Sin dejar de reírse mis hermanas empezaron a poner la mesa para comer. Me dirigí a despertar a mi viejo. Golpeé la puerta y lo llamé. No hubo respuesta. Volví a golpear, más fuerte esta vez, pero tampoco la hubo. Entonces decidí entrar, quizá se había dormido muy profundamente. Para mi sorpresa la habitación estaba vacía. La cama ordenada como si nunca nadie se hubiera acostado. La televisión encendida en el mismo canal donde había sentido que se apagaba un rato antes. Salió sin darme cuenta, pensé, y me volteé camino al comedor, cerrando la puerta a mis espaldas.

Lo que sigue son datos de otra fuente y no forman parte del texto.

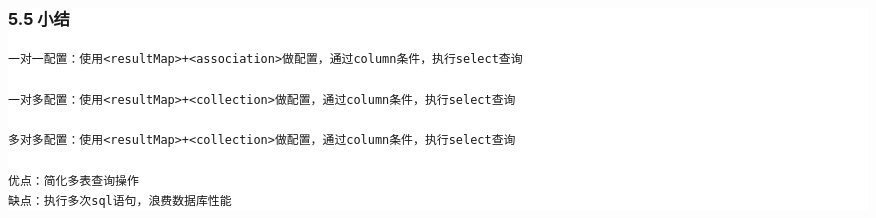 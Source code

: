 

### 5.5 小结

```
一对一配置：使用<resultMap>+<association>做配置，通过column条件，执行select查询 

一对多配置：使用<resultMap>+<collection>做配置，通过column条件，执行select查询 

多对多配置：使用<resultMap>+<collection>做配置，通过column条件，执行select查询 

优点：简化多表查询操作 
缺点：执行多次sql语句，浪费数据库性能
```

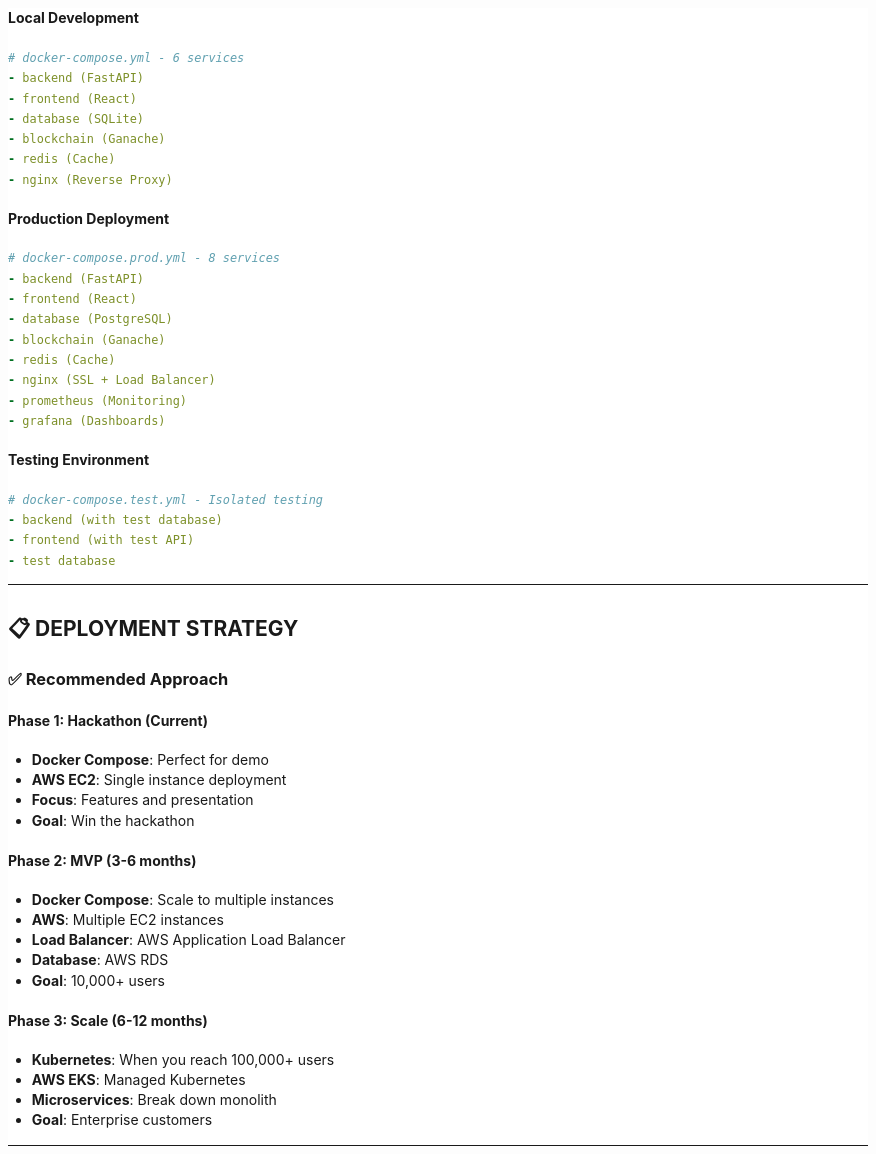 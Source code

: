 #### **Local Development**
```yaml
# docker-compose.yml - 6 services
- backend (FastAPI)
- frontend (React)
- database (SQLite)
- blockchain (Ganache)
- redis (Cache)
- nginx (Reverse Proxy)
```

#### **Production Deployment**
```yaml
# docker-compose.prod.yml - 8 services
- backend (FastAPI)
- frontend (React)
- database (PostgreSQL)
- blockchain (Ganache)
- redis (Cache)
- nginx (SSL + Load Balancer)
- prometheus (Monitoring)
- grafana (Dashboards)
```

#### **Testing Environment**
```yaml
# docker-compose.test.yml - Isolated testing
- backend (with test database)
- frontend (with test API)
- test database
```

---

## 📋 **DEPLOYMENT STRATEGY**

### **✅ Recommended Approach**

#### **Phase 1: Hackathon (Current)**
- **Docker Compose**: Perfect for demo
- **AWS EC2**: Single instance deployment
- **Focus**: Features and presentation
- **Goal**: Win the hackathon

#### **Phase 2: MVP (3-6 months)**
- **Docker Compose**: Scale to multiple instances
- **AWS**: Multiple EC2 instances
- **Load Balancer**: AWS Application Load Balancer
- **Database**: AWS RDS
- **Goal**: 10,000+ users

#### **Phase 3: Scale (6-12 months)**
- **Kubernetes**: When you reach 100,000+ users
- **AWS EKS**: Managed Kubernetes
- **Microservices**: Break down monolith
- **Goal**: Enterprise customers

--- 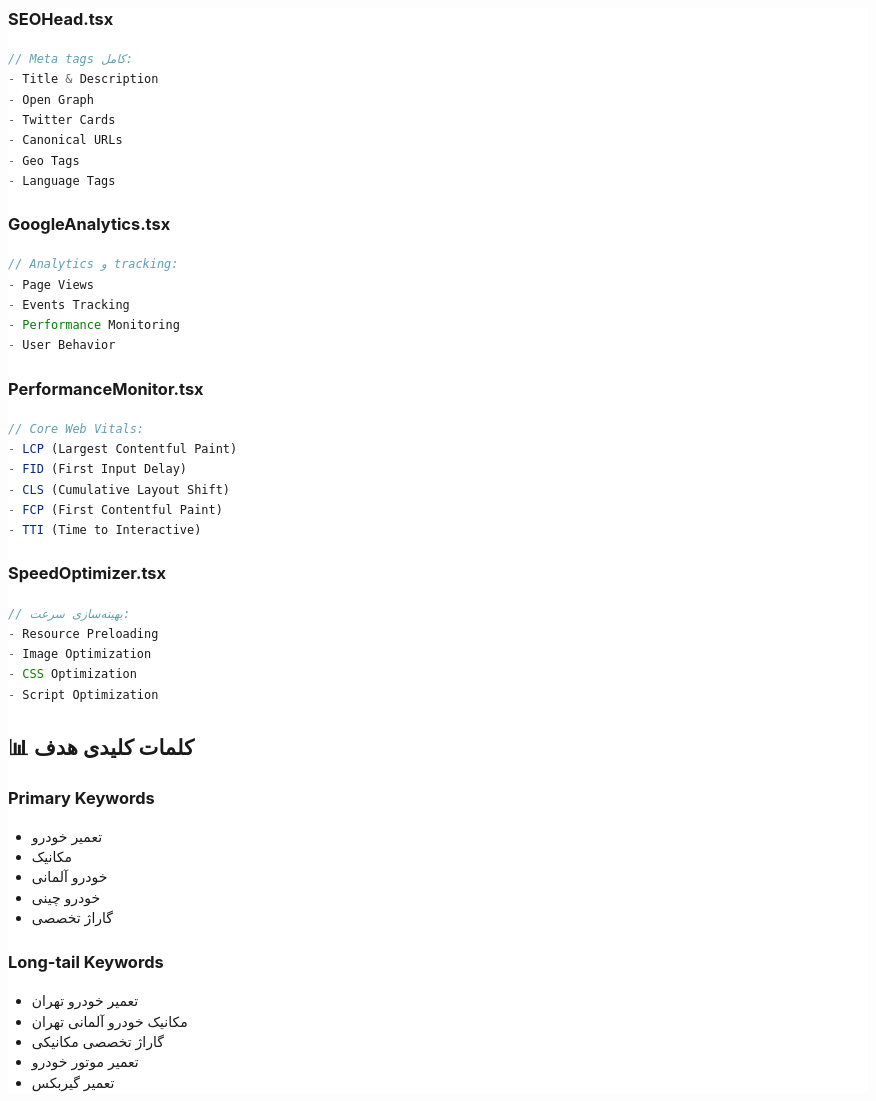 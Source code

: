 ### **SEOHead.tsx**
```typescript
// Meta tags کامل:
- Title & Description
- Open Graph
- Twitter Cards
- Canonical URLs
- Geo Tags
- Language Tags
```

### **GoogleAnalytics.tsx**
```typescript
// Analytics و tracking:
- Page Views
- Events Tracking
- Performance Monitoring
- User Behavior
```

### **PerformanceMonitor.tsx**
```typescript
// Core Web Vitals:
- LCP (Largest Contentful Paint)
- FID (First Input Delay)
- CLS (Cumulative Layout Shift)
- FCP (First Contentful Paint)
- TTI (Time to Interactive)
```

### **SpeedOptimizer.tsx**
```typescript
// بهینه‌سازی سرعت:
- Resource Preloading
- Image Optimization
- CSS Optimization
- Script Optimization
```

## 📊 **کلمات کلیدی هدف**

### **Primary Keywords**
- تعمیر خودرو
- مکانیک
- خودرو آلمانی
- خودرو چینی
- گاراژ تخصصی

### **Long-tail Keywords**
- تعمیر خودرو تهران
- مکانیک خودرو آلمانی تهران
- گاراژ تخصصی مکانیکی
- تعمیر موتور خودرو
- تعمیر گیربکس
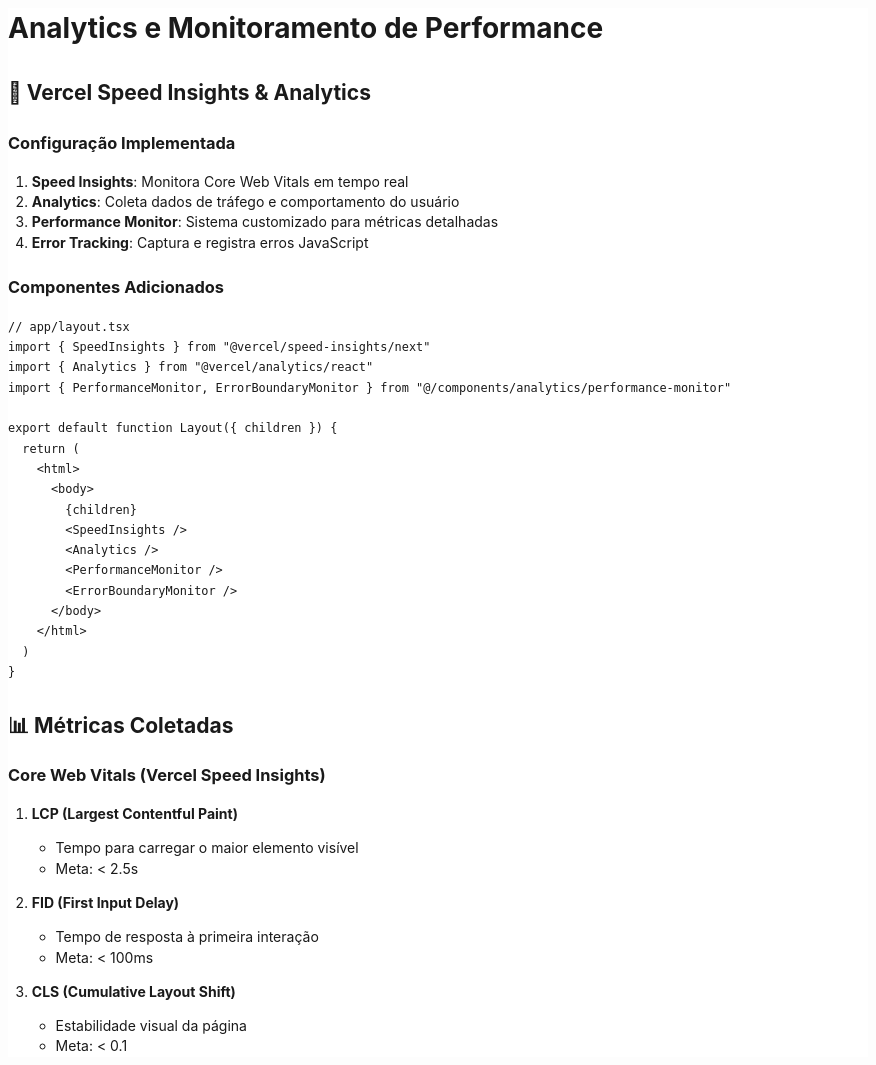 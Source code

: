 # Analytics e Monitoramento de Performance

## 🚀 Vercel Speed Insights & Analytics

### Configuração Implementada

1. **Speed Insights**: Monitora Core Web Vitals em tempo real
2. **Analytics**: Coleta dados de tráfego e comportamento do usuário
3. **Performance Monitor**: Sistema customizado para métricas detalhadas
4. **Error Tracking**: Captura e registra erros JavaScript

### Componentes Adicionados

```tsx
// app/layout.tsx
import { SpeedInsights } from "@vercel/speed-insights/next"
import { Analytics } from "@vercel/analytics/react"
import { PerformanceMonitor, ErrorBoundaryMonitor } from "@/components/analytics/performance-monitor"

export default function Layout({ children }) {
  return (
    <html>
      <body>
        {children}
        <SpeedInsights />
        <Analytics />
        <PerformanceMonitor />
        <ErrorBoundaryMonitor />
      </body>
    </html>
  )
}
```

## 📊 Métricas Coletadas

### Core Web Vitals (Vercel Speed Insights)

1. **LCP (Largest Contentful Paint)**
   - Tempo para carregar o maior elemento visível
   - Meta: < 2.5s

2. **FID (First Input Delay)**
   - Tempo de resposta à primeira interação
   - Meta: < 100ms

3. **CLS (Cumulative Layout Shift)**
   - Estabilidade visual da página
   - Meta: < 0.1
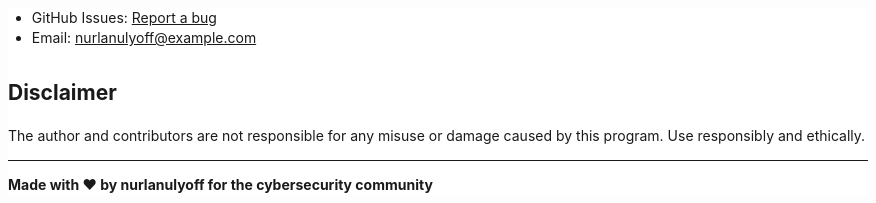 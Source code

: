 - GitHub Issues: [Report a bug](https://github.com/nurlanulyoff/zhylan/issues)
- Email: nurlanulyoff@example.com

## Disclaimer

The author and contributors are not responsible for any misuse or damage caused by this program. Use responsibly and ethically.

---

**Made with ❤️ by nurlanulyoff for the cybersecurity community**
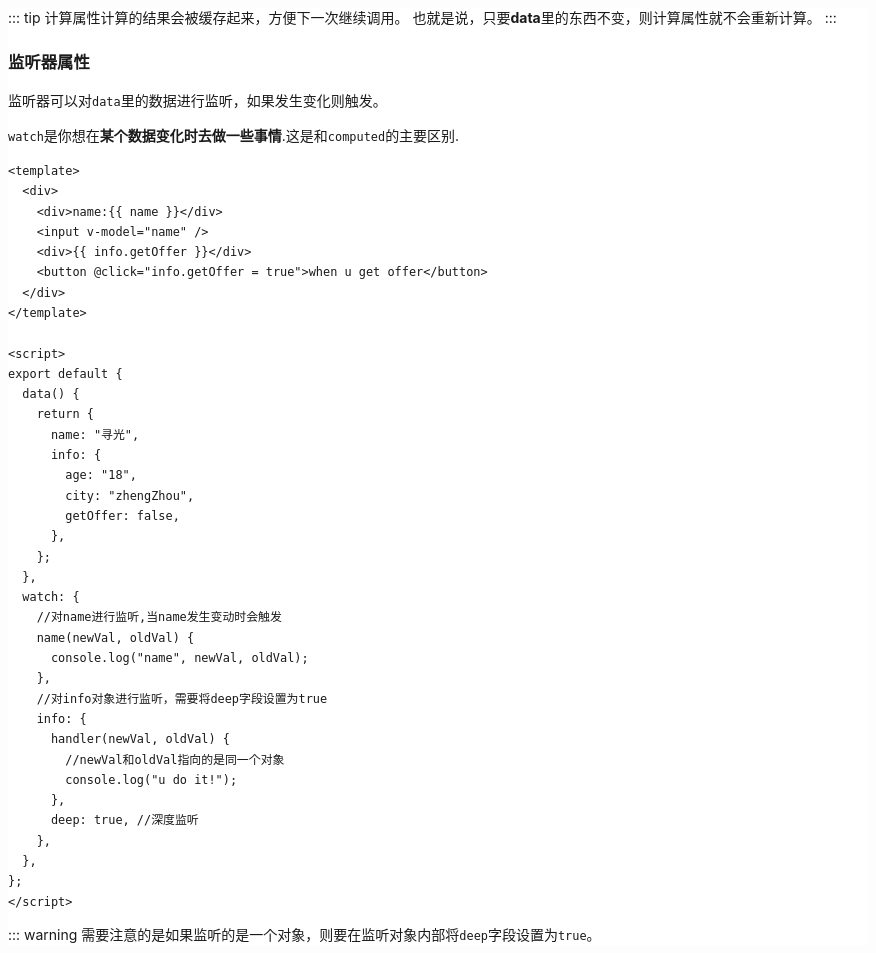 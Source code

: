 ::: tip
计算属性计算的结果会被缓存起来，方便下一次继续调用。
也就是说，只要**data**里的东西不变，则计算属性就不会重新计算。
:::

### 监听器属性

监听器可以对`data`里的数据进行监听，如果发生变化则触发。

`watch`是你想在**某个数据变化时去做一些事情**.这是和`computed`的主要区别.

```vue
<template>
  <div>
    <div>name:{{ name }}</div>
    <input v-model="name" />
    <div>{{ info.getOffer }}</div>
    <button @click="info.getOffer = true">when u get offer</button>
  </div>
</template>

<script>
export default {
  data() {
    return {
      name: "寻光",
      info: {
        age: "18",
        city: "zhengZhou",
        getOffer: false,
      },
    };
  },
  watch: {
    //对name进行监听,当name发生变动时会触发
    name(newVal, oldVal) {
      console.log("name", newVal, oldVal);
    },
    //对info对象进行监听，需要将deep字段设置为true
    info: {
      handler(newVal, oldVal) {
        //newVal和oldVal指向的是同一个对象
        console.log("u do it!");
      },
      deep: true, //深度监听
    },
  },
};
</script>
```

::: warning
需要注意的是如果监听的是一个对象，则要在监听对象内部将`deep`字段设置为`true`。
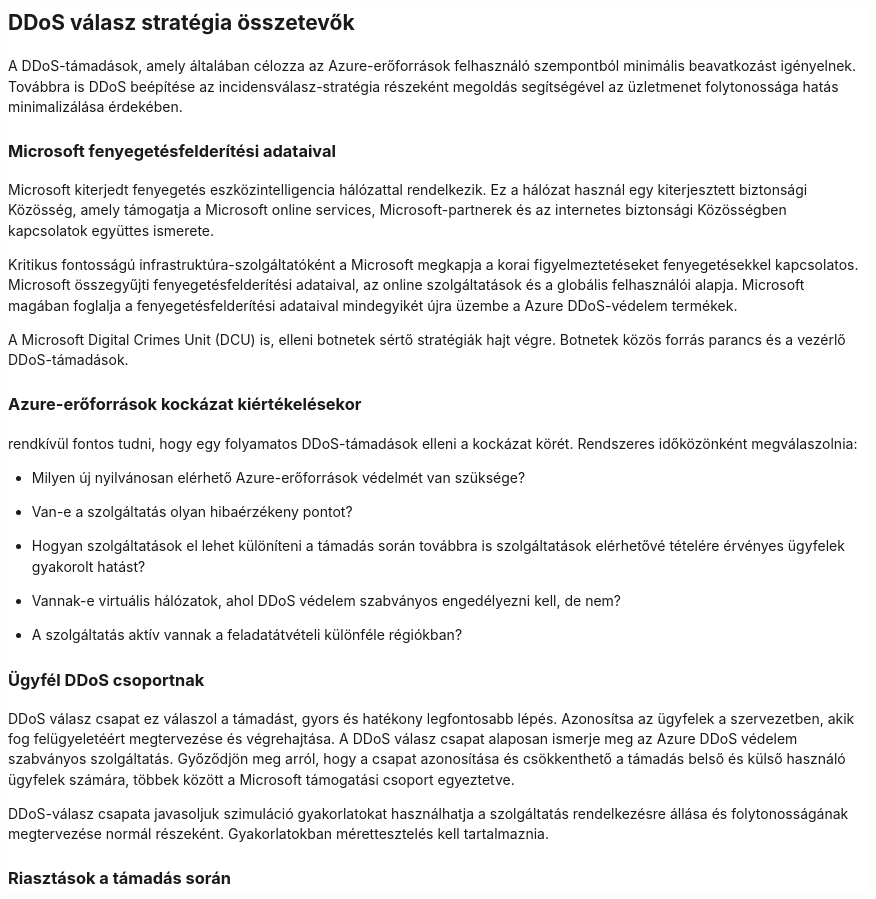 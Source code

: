 ## <a name="components-of-a-ddos-response-strategy"></a>DDoS válasz stratégia összetevők

A DDoS-támadások, amely általában célozza az Azure-erőforrások felhasználó szempontból minimális beavatkozást igényelnek. Továbbra is DDoS beépítése az incidensválasz-stratégia részeként megoldás segítségével az üzletmenet folytonossága hatás minimalizálása érdekében.

### <a name="microsoft-threat-intelligence"></a>Microsoft fenyegetésfelderítési adataival

Microsoft kiterjedt fenyegetés eszközintelligencia hálózattal rendelkezik. Ez a hálózat használ egy kiterjesztett biztonsági Közösség, amely támogatja a Microsoft online services, Microsoft-partnerek és az internetes biztonsági Közösségben kapcsolatok együttes ismerete. 

Kritikus fontosságú infrastruktúra-szolgáltatóként a Microsoft megkapja a korai figyelmeztetéseket fenyegetésekkel kapcsolatos. Microsoft összegyűjti fenyegetésfelderítési adataival, az online szolgáltatások és a globális felhasználói alapja. Microsoft magában foglalja a fenyegetésfelderítési adataival mindegyikét újra üzembe a Azure DDoS-védelem termékek.

A Microsoft Digital Crimes Unit (DCU) is, elleni botnetek sértő stratégiák hajt végre. Botnetek közös forrás parancs és a vezérlő DDoS-támadások.

### <a name="risk-evaluation-of-your-azure-resources"></a>Azure-erőforrások kockázat kiértékelésekor

rendkívül fontos tudni, hogy egy folyamatos DDoS-támadások elleni a kockázat körét. Rendszeres időközönként megválaszolnia: 
- Milyen új nyilvánosan elérhető Azure-erőforrások védelmét van szüksége?

- Van-e a szolgáltatás olyan hibaérzékeny pontot? 

- Hogyan szolgáltatások el lehet különíteni a támadás során továbbra is szolgáltatások elérhetővé tételére érvényes ügyfelek gyakorolt hatást?

- Vannak-e virtuális hálózatok, ahol DDoS védelem szabványos engedélyezni kell, de nem? 

- A szolgáltatás aktív vannak a feladatátvételi különféle régiókban?

### <a name="customer-ddos-response-team"></a>Ügyfél DDoS csoportnak

DDoS válasz csapat ez válaszol a támadást, gyors és hatékony legfontosabb lépés. Azonosítsa az ügyfelek a szervezetben, akik fog felügyeletéért megtervezése és végrehajtása. A DDoS válasz csapat alaposan ismerje meg az Azure DDoS védelem szabványos szolgáltatás. Győződjön meg arról, hogy a csapat azonosítása és csökkenthető a támadás belső és külső használó ügyfelek számára, többek között a Microsoft támogatási csoport egyeztetve.

DDoS-válasz csapata javasoljuk szimuláció gyakorlatokat használhatja a szolgáltatás rendelkezésre állása és folytonosságának megtervezése normál részeként. Gyakorlatokban mérettesztelés kell tartalmaznia.

### <a name="alerts-during-an-attack"></a>Riasztások a támadás során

A partir de ese instante no pude desplazarme ni un milímetro más desde donde estaba. Mi percepción del mundo se alteró y los segundos se volvieron uno con la eternidad. La puerta de la habitación se abrió sola esta vez, o eso pensé en ese momento. Al instante siguiente una fuerza descomunal comenzó a arrastrarme hacia adentro del cuarto. Intenté gritar, resistirme, aferrarme a las paredes, pero nada de eso sirvió. En el resto de la casa todo seguía como si nada de eso me estuviera pasando, mis gritos no llegaban más allá de mis labios, sentía la presión del silencio en todo mi ser mientras mis ojos captaban la rutina normal de la cena.
Envuelto en desesperación e instintivamente giré sobre mí y logré ver la causa del terror más grande que experimenté en mi vida. El "bicho" me estaba reclamando, rodeado de llamas que no quemaban pero ardían en luz. Flotando y haciendo flotar todo a su alrededor, emanando de sí poder, miedo y destrucción.
Un rapto de lucidez y conciencia me hizo comprender cuál sería mi destino, al tiempo que mis más bajos instintos de supervivencia me arrancaban en llanto e intentaba correr y alejarme de eso. La distancia que me separaba de mi familia se agrandaba, como en un túnel delimitado por la oscuridad y el dolor, mientras detrás mío la luz era más intensa y mi espalda comenzaba a arder. Sentí cómo mi piel, huesos y órganos se desintegraban.
Dejé de existir. Más bien dejé de ser parte de la existencia. Y desperté.